Michael Binnion, President and Chief Executive Officer of Questerre, commented, “This facility will be critical in reducing the high back pressure in the pipeline. As a result, we expect it will enhance production performance from the wells. We are pleased the operator was able to construct and commission this plant within the expected timelines.”
The 16-07 Facility was constructed in late 2013 and commissioned over the last thirty days. It will address the high line pressures associated with delivering natural gas and liquids from the joint venture wells to a third party processing plant. It will also stabilize wellhead condensate from the wells prior to transportation to the sales pipeline. The 16-07 Facility has been successfully tested at up to 14 MMcf/d of natural gas and associated condensate with design rates for 15 MMcf/d of natural gas and 3,000 bbl/d of condensate. Currently four joint venture wells, the 13-17 Well, the 14-30 Well, the 03-19 Well and the 05-23 Well are producing through the 16-07 Facility at flush rates of up to 8 MMcf/d of natural gas and 1,200 bbl/d of condensate. The operator anticipates that additional wells will be tied-in and placed on production through the 16-07 Facility shortly.

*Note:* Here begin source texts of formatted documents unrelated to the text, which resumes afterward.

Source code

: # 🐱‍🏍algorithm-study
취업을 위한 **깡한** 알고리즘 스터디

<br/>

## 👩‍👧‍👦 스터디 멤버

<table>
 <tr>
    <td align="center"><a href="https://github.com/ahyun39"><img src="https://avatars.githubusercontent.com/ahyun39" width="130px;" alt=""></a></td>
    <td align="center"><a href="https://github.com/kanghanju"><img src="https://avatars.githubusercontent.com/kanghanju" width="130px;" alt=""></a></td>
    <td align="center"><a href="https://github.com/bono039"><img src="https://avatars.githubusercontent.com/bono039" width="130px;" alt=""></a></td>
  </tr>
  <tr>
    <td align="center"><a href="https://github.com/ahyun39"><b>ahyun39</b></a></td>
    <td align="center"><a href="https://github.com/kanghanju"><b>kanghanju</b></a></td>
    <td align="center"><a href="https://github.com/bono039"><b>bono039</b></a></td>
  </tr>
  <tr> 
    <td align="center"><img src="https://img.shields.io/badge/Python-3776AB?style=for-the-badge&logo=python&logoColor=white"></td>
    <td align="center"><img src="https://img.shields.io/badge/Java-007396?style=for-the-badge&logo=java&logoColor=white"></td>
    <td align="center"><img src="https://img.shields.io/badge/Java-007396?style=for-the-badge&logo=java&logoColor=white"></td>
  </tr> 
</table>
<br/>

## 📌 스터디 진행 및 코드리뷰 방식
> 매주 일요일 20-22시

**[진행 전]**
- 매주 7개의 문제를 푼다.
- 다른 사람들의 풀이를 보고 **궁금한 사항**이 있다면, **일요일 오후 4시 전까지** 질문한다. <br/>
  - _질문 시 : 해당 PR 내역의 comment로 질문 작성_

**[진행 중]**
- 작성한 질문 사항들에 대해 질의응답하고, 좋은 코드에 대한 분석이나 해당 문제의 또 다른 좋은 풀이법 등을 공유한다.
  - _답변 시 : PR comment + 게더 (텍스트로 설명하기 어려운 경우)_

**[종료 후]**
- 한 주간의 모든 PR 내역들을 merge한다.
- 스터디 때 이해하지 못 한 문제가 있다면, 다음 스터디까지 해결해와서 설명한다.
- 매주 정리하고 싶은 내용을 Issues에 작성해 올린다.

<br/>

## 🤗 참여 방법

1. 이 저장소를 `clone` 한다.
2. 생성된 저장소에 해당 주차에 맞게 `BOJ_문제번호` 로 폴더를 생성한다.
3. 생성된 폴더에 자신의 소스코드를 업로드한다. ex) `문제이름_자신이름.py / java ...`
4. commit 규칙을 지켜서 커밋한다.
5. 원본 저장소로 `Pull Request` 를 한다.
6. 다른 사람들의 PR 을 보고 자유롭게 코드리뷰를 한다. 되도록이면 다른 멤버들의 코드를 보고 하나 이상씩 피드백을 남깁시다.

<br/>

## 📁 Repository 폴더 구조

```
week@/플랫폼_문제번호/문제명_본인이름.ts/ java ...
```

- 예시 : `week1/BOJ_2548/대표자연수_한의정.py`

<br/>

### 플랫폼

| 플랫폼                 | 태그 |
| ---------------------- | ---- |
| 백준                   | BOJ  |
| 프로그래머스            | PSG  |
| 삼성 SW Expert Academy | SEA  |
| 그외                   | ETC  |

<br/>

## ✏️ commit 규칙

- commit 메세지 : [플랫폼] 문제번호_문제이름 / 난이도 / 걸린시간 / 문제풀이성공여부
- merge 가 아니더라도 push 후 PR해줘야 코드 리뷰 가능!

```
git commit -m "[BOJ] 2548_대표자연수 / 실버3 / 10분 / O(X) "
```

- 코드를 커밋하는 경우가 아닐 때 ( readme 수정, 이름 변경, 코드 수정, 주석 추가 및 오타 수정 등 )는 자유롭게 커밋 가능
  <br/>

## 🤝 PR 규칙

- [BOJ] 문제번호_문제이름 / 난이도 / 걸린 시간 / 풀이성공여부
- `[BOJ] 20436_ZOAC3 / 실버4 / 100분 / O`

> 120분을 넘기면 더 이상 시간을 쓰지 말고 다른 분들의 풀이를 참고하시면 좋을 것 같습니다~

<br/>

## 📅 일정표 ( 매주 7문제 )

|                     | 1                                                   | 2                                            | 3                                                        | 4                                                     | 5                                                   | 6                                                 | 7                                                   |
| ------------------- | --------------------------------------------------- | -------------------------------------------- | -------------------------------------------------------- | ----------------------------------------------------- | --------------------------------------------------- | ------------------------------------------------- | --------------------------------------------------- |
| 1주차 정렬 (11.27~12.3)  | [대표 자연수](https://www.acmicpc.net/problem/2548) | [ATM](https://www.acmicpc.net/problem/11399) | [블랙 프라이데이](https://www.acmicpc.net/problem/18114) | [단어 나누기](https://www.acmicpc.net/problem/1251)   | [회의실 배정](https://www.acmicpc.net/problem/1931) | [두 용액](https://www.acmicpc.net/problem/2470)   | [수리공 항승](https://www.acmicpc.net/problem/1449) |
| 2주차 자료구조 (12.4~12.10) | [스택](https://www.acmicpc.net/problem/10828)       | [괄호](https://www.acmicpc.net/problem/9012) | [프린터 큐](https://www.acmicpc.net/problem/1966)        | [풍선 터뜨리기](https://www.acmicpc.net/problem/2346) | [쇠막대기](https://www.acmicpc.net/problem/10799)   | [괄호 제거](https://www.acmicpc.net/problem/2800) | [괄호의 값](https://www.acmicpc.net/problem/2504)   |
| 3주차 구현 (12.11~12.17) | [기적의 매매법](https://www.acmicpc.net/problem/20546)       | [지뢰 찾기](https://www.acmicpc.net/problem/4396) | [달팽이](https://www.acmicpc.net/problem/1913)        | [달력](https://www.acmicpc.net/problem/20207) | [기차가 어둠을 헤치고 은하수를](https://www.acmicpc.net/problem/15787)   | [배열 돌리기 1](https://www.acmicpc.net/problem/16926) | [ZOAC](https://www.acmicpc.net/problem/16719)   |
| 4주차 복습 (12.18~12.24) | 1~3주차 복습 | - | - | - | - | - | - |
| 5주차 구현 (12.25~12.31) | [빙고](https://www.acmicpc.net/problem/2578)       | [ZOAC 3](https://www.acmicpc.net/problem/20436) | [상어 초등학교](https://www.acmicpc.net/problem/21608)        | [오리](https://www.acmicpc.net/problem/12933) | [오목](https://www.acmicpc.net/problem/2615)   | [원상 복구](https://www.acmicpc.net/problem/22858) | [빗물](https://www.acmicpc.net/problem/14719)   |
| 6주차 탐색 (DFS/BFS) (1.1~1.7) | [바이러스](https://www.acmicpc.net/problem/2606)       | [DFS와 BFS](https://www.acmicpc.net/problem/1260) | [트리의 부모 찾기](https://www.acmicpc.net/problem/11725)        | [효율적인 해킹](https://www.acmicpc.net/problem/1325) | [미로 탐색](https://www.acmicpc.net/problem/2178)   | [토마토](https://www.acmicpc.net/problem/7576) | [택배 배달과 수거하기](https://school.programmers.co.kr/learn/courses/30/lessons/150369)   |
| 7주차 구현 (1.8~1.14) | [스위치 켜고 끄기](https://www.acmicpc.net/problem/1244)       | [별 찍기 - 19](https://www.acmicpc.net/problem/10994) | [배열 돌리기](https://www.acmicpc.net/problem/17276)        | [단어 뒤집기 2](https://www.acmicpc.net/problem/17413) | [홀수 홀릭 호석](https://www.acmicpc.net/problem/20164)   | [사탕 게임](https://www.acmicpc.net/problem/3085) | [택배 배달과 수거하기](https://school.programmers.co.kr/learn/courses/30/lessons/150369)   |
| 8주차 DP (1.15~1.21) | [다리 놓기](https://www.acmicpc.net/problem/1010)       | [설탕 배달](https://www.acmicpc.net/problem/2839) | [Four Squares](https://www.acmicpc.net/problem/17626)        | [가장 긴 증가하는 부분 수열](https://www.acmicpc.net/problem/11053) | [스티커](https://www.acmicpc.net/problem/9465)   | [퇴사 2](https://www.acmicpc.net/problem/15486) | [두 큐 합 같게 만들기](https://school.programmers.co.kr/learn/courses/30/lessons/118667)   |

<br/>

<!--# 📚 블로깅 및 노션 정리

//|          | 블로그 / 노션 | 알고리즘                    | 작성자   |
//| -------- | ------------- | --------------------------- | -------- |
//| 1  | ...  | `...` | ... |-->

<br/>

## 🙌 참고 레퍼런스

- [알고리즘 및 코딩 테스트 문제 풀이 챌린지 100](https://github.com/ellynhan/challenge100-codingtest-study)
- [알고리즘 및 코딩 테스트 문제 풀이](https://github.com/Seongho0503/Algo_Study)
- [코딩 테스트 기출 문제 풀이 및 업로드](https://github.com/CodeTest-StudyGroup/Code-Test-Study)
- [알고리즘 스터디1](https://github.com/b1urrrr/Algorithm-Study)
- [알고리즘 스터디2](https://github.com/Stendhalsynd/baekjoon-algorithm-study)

The operator recently updated the status of current and future joint venture wells. It reported that completion and initial flow-back has been finalized on the 16-25-63-5W6M well (“16-25 Well”). During a short production test, the 16-25 Well demonstrated initial deliverability and condensate yields similar to the previously drilled wells on the joint venture acreage. The Company notes that initial production rates are not indicative of long term performance or ultimate recovery. Questerre has a 25% working interest in this well.
Drilling operations were recently completed on the 16-17-63-5W6M well (“16-17 Well”) to a total measured depth of 5191m. Drilled from the same surface location as the 13-17 Well, drilling was completed on schedule and budget in 42 days from spud to rig release. Completion operations are now underway. Subject to results, the 16-17 Well should be tied-in and commence production in mid-February. Questerre has a 25% working interest in this well.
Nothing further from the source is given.